Brand safety first: Any query producing inaccurate claims about your brand overrides all content priorities. Misinformation spreading across all users of an AI engine does compounding damage.

Step 7: Identify Technical Barriers

Some absence isn’t a content problem — it’s a crawlability or indexability problem. Check:

For Perplexity / AI Overviews / Copilot (RAG-powered):

  • Is your site crawlable? Check robots.txt for AI crawler blocks (GPTBot, PerplexityBot, Googlebot)
  • Is your sitemap current and submitted?
  • Do your key pages load fast? (slow pages get crawled less frequently)
  • Is your content behind a login or paywall?

For ChatGPT / Claude (training-data engines):

  • Is there substantial third-party coverage of your brand?
  • Have you existed long enough for training data to include you? (brands <12 months old are often underrepresented)
  • Is your category niche enough that LLMs simply have less data on it overall?

Technical barriers require different fixes than content gaps. Identify them before building a content plan.
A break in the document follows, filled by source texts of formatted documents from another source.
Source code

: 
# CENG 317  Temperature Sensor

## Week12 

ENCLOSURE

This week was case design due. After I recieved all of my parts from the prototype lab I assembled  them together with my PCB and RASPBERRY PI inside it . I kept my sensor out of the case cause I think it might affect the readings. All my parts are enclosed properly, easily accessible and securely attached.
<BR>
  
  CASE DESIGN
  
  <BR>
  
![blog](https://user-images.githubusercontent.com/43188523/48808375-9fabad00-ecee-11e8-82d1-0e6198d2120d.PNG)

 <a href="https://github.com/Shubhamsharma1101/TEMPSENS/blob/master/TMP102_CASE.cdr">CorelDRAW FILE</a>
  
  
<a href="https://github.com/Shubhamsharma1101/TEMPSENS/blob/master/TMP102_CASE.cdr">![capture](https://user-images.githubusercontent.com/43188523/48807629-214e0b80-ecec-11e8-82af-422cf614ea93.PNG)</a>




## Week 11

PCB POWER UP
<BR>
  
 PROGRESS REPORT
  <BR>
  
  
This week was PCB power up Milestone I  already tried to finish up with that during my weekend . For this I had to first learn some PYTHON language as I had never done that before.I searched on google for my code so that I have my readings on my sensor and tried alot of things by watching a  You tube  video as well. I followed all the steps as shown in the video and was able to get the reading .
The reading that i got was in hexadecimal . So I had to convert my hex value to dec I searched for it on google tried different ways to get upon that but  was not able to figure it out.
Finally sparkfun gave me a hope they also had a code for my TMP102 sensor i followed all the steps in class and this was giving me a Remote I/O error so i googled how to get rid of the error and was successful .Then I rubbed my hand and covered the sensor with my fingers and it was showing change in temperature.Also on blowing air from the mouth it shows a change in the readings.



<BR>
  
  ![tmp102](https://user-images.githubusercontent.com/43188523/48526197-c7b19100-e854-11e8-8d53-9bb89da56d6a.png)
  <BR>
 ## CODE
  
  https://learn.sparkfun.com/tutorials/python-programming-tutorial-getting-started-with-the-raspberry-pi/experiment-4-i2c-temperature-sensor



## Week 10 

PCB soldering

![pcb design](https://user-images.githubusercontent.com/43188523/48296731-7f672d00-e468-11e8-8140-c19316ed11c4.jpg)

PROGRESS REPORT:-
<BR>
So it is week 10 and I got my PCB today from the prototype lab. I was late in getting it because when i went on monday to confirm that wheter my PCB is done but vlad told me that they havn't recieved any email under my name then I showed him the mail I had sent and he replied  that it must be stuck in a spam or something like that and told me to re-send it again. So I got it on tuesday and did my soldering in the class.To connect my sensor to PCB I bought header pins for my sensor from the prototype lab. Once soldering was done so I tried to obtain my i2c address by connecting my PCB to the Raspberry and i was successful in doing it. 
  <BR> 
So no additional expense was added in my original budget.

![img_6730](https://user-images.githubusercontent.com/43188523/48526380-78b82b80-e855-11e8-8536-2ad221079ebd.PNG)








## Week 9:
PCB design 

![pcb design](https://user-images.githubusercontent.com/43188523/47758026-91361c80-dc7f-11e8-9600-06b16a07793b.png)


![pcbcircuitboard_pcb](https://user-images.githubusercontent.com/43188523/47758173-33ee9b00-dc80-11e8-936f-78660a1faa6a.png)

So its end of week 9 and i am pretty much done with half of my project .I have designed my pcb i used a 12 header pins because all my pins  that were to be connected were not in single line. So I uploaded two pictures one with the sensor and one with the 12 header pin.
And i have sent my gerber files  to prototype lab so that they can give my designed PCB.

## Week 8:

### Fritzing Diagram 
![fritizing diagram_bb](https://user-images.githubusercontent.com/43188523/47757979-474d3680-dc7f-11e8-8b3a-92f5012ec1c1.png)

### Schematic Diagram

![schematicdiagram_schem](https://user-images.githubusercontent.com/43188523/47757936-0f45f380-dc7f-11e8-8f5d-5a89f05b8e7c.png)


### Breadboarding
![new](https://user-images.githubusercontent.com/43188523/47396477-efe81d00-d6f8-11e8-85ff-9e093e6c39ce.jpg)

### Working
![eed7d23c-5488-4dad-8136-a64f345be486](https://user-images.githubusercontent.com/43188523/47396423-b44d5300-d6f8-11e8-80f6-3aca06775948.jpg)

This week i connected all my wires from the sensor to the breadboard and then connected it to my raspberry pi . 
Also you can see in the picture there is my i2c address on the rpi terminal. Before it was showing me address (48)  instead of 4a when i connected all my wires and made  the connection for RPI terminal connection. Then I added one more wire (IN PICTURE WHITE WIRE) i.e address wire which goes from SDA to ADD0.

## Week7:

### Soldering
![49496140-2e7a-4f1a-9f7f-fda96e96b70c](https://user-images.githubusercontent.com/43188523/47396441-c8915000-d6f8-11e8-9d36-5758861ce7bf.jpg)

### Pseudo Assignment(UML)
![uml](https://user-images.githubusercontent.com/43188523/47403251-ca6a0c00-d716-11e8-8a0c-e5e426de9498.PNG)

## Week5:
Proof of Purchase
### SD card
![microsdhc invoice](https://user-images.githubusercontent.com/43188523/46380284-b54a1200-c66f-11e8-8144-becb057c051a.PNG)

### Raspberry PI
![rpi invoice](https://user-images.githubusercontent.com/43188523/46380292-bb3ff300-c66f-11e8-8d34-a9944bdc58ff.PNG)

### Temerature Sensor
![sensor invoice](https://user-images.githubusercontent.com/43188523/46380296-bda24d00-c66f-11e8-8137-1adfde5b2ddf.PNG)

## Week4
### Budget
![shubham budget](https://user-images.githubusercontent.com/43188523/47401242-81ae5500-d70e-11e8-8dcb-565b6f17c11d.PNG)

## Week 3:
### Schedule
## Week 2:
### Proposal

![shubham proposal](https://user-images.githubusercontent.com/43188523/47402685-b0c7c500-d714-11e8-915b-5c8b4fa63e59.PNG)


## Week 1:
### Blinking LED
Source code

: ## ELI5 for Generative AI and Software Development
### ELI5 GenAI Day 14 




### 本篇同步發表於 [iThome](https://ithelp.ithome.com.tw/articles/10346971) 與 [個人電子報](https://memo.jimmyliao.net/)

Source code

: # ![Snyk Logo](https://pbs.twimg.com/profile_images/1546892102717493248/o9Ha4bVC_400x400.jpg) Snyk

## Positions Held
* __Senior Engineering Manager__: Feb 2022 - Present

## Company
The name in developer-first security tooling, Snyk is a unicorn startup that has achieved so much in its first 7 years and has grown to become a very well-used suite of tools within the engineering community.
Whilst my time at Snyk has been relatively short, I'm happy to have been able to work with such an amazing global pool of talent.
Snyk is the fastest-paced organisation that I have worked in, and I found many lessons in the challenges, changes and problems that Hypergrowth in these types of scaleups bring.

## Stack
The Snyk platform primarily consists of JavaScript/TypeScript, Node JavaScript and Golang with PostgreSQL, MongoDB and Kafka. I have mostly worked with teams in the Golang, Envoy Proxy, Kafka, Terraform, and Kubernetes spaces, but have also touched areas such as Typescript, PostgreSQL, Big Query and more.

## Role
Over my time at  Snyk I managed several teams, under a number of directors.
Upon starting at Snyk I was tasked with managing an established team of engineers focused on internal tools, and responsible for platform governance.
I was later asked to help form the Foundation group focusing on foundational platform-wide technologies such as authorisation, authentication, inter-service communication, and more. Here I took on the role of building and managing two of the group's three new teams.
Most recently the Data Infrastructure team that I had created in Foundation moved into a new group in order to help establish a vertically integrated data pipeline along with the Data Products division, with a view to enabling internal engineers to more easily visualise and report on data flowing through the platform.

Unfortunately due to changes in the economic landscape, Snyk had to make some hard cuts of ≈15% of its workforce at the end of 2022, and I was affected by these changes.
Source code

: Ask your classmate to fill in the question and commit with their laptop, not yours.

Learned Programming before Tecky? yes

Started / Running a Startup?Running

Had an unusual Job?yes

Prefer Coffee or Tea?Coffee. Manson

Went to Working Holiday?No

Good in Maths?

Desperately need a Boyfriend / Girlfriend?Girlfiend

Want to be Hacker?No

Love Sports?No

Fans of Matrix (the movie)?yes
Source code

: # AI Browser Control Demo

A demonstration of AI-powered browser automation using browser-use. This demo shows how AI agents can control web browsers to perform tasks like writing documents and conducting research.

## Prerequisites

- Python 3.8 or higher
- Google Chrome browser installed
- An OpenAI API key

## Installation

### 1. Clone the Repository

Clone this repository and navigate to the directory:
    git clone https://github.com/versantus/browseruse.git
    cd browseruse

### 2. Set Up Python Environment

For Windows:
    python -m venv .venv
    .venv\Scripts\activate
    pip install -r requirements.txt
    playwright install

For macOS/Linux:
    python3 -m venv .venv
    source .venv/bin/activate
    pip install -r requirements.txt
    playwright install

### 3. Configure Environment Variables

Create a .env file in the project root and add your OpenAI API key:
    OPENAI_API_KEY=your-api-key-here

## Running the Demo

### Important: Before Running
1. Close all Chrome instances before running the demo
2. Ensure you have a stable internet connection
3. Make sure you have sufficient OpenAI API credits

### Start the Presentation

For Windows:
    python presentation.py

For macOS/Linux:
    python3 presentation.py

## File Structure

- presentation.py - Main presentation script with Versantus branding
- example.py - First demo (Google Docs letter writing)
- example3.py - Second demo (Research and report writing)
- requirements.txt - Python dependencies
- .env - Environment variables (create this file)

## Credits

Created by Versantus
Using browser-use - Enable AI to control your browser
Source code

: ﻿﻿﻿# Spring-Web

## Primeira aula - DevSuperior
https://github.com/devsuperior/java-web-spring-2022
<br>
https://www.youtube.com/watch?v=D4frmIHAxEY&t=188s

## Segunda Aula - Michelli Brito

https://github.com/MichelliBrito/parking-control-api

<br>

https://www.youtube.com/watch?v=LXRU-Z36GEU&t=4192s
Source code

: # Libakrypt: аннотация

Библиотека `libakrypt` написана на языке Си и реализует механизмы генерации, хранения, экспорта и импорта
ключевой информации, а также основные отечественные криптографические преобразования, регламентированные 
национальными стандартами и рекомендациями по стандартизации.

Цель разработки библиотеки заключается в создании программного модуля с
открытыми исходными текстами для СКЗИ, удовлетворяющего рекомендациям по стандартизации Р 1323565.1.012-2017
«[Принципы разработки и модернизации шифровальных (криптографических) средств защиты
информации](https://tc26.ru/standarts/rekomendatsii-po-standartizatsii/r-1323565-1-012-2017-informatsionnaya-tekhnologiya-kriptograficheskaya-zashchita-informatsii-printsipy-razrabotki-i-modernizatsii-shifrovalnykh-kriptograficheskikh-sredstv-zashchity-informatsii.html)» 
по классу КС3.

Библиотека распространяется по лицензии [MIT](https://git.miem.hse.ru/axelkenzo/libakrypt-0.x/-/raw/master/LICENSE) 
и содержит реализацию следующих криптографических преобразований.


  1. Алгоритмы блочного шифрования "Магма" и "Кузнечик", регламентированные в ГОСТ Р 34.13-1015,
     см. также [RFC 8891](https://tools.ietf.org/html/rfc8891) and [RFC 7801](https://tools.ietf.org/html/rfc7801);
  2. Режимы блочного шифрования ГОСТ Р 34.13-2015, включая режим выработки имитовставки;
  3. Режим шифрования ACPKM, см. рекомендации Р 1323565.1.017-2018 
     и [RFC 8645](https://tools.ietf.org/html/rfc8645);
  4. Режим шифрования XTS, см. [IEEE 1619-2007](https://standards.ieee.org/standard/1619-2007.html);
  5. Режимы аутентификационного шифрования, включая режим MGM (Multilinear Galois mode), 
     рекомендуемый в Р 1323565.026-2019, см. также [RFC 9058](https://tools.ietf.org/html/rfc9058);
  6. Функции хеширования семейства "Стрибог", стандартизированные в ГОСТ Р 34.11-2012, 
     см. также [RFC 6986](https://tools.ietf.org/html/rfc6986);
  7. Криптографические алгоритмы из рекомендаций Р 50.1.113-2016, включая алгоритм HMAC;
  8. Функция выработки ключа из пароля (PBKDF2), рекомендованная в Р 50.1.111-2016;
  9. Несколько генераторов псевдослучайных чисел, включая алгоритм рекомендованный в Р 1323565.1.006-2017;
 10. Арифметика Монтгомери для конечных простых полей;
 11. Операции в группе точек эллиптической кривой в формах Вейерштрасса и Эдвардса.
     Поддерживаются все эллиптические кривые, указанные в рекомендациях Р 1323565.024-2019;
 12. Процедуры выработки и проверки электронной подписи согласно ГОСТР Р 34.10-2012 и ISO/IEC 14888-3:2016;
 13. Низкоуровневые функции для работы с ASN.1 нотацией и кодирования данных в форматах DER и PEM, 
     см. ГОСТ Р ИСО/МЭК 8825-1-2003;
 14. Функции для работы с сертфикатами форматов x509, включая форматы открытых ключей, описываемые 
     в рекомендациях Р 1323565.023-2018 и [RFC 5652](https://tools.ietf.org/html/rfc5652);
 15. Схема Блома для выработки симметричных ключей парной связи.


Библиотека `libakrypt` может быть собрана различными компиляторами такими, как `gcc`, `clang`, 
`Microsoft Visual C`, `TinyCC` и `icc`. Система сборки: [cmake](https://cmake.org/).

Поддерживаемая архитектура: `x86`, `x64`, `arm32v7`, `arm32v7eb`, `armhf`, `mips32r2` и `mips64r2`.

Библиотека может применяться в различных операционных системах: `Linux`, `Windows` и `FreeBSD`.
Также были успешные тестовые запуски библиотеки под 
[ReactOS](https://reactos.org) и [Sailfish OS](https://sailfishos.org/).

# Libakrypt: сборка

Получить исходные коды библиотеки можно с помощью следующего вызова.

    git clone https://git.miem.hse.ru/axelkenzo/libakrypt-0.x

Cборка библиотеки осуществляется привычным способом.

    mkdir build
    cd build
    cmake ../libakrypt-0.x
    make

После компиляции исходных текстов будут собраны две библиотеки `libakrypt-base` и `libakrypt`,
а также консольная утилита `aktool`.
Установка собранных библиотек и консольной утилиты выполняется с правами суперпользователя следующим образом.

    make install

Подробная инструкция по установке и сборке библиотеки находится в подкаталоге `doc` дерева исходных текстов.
Building Your Audit Into a Recurring Practice

A one-time audit gives you a baseline. A recurring audit gives you a trend line. Schedule:

  • Monthly full audits against the same 30–50 query set
  • Biweekly spot checks on your 10 highest-priority queries
  • Event-triggered checks after major product launches, pricing changes, or significant press coverage

Store results in a versioned spreadsheet. Trends matter more than snapshots — a brand with 30% impression rate increasing to 45% over 90 days is doing something right, even if the absolute number is still modest.

The audit is the foundation. Everything else — content creation, authority building, schema markup, earned media — flows from knowing specifically where your gaps are and which ones matter most.